> Data records
<<<<

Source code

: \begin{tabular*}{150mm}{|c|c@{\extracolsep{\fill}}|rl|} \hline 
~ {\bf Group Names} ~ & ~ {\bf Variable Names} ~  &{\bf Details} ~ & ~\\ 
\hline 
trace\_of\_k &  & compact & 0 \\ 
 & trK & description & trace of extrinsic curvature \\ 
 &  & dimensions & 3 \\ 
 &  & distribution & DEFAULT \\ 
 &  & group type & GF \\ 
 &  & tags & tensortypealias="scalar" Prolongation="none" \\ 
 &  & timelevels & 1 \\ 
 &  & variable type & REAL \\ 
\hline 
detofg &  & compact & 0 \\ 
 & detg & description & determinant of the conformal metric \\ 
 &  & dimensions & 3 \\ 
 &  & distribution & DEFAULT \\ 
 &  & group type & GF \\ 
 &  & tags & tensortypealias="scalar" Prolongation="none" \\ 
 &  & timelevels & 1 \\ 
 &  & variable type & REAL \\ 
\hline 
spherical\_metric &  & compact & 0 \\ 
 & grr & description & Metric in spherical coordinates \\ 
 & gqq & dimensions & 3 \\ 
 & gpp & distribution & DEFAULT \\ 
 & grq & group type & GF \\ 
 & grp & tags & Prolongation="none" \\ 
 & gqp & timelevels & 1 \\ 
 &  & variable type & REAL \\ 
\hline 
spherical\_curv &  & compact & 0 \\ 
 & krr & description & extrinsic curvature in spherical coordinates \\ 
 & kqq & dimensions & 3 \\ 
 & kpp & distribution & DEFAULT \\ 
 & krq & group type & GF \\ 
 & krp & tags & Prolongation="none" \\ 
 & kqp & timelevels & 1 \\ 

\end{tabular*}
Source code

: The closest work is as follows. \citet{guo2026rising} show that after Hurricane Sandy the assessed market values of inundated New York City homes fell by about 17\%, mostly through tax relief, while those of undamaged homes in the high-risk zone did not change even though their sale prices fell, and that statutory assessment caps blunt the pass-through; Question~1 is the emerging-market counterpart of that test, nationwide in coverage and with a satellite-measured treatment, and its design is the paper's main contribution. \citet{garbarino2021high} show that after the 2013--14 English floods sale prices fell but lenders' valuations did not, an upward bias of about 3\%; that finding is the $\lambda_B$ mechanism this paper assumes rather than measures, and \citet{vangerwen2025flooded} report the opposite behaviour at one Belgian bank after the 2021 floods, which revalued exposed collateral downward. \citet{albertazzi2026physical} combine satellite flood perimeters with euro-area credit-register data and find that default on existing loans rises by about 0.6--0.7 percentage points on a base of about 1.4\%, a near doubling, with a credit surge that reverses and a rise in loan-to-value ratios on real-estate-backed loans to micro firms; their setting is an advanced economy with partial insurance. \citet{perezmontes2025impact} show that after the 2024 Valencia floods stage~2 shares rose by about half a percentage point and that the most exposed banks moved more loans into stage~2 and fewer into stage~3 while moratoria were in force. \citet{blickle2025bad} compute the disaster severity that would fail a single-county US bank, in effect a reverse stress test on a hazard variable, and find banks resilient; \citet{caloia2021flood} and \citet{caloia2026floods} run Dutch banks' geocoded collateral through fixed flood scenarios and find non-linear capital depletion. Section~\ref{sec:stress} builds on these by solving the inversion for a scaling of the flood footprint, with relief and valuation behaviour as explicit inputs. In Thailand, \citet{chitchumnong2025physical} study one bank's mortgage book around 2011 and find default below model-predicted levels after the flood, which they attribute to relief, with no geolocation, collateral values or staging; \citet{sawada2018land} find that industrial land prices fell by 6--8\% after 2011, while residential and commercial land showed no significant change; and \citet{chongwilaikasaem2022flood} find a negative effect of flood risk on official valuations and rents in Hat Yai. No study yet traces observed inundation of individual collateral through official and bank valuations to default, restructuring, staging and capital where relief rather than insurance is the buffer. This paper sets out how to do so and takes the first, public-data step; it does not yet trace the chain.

>>>>

> Problem description
Would you please give the data above again, exactly as it appears?

> Answer space
Source code

: \begin{tabular*}{150mm}{|c|c@{\extracolsep{\fill}}|rl|} \hline 
~ {\bf Group Names} ~ & ~ {\bf Variable Names} ~  &{\bf Details} ~ & ~\\ 
\hline 
trace\_of\_k &  & compact & 0 \\ 
 & trK & description & trace of extrinsic curvature \\ 
 &  & dimensions & 3 \\ 
 &  & distribution & DEFAULT \\ 
 &  & group type & GF \\ 
 &  & tags & tensortypealias="scalar" Prolongation="none" \\ 
 &  & timelevels & 1 \\ 
 &  & variable type & REAL \\ 
\hline 
detofg &  & compact & 0 \\ 
 & detg & description & determinant of the conformal metric \\ 
 &  & dimensions & 3 \\ 
 &  & distribution & DEFAULT \\ 
 &  & group type & GF \\ 
 &  & tags & tensortypealias="scalar" Prolongation="none" \\ 
 &  & timelevels & 1 \\ 
 &  & variable type & REAL \\ 
\hline 
spherical\_metric &  & compact & 0 \\ 
 & grr & description & Metric in spherical coordinates \\ 
 & gqq & dimensions & 3 \\ 
 & gpp & distribution & DEFAULT \\ 
 & grq & group type & GF \\ 
 & grp & tags & Prolongation="none" \\ 
 & gqp & timelevels & 1 \\ 
 &  & variable type & REAL \\ 
\hline 
spherical\_curv &  & compact & 0 \\ 
 & krr & description & extrinsic curvature in spherical coordinates \\ 
 & kqq & dimensions & 3 \\ 
 & kpp & distribution & DEFAULT \\ 
 & krq & group type & GF \\ 
 & krp & tags & Prolongation="none" \\ 
 & kqp & timelevels & 1 \\ 

\end{tabular*}
Source code

: The closest work is as follows. \citet{guo2026rising} show that after Hurricane Sandy the assessed market values of inundated New York City homes fell by about 17\%, mostly through tax relief, while those of undamaged homes in the high-risk zone did not change even though their sale prices fell, and that statutory assessment caps blunt the pass-through; Question~1 is the emerging-market counterpart of that test, nationwide in coverage and with a satellite-measured treatment, and its design is the paper's main contribution. \citet{garbarino2021high} show that after the 2013--14 English floods sale prices fell but lenders' valuations did not, an upward bias of about 3\%; that finding is the $\lambda_B$ mechanism this paper assumes rather than measures, and \citet{vangerwen2025flooded} report the opposite behaviour at one Belgian bank after the 2021 floods, which revalued exposed collateral downward. \citet{albertazzi2026physical} combine satellite flood perimeters with euro-area credit-register data and find that default on existing loans rises by about 0.6--0.7 percentage points on a base of about 1.4\%, a near doubling, with a credit surge that reverses and a rise in loan-to-value ratios on real-estate-backed loans to micro firms; their setting is an advanced economy with partial insurance. \citet{perezmontes2025impact} show that after the 2024 Valencia floods stage~2 shares rose by about half a percentage point and that the most exposed banks moved more loans into stage~2 and fewer into stage~3 while moratoria were in force. \citet{blickle2025bad} compute the disaster severity that would fail a single-county US bank, in effect a reverse stress test on a hazard variable, and find banks resilient; \citet{caloia2021flood} and \citet{caloia2026floods} run Dutch banks' geocoded collateral through fixed flood scenarios and find non-linear capital depletion. Section~\ref{sec:stress} builds on these by solving the inversion for a scaling of the flood footprint, with relief and valuation behaviour as explicit inputs. In Thailand, \citet{chitchumnong2025physical} study one bank's mortgage book around 2011 and find default below model-predicted levels after the flood, which they attribute to relief, with no geolocation, collateral values or staging; \citet{sawada2018land} find that industrial land prices fell by 6--8\% after 2011, while residential and commercial land showed no significant change; and \citet{chongwilaikasaem2022flood} find a negative effect of flood risk on official valuations and rents in Hat Yai. No study yet traces observed inundation of individual collateral through official and bank valuations to default, restructuring, staging and capital where relief rather than insurance is the buffer. This paper sets out how to do so and takes the first, public-data step; it does not yet trace the chain.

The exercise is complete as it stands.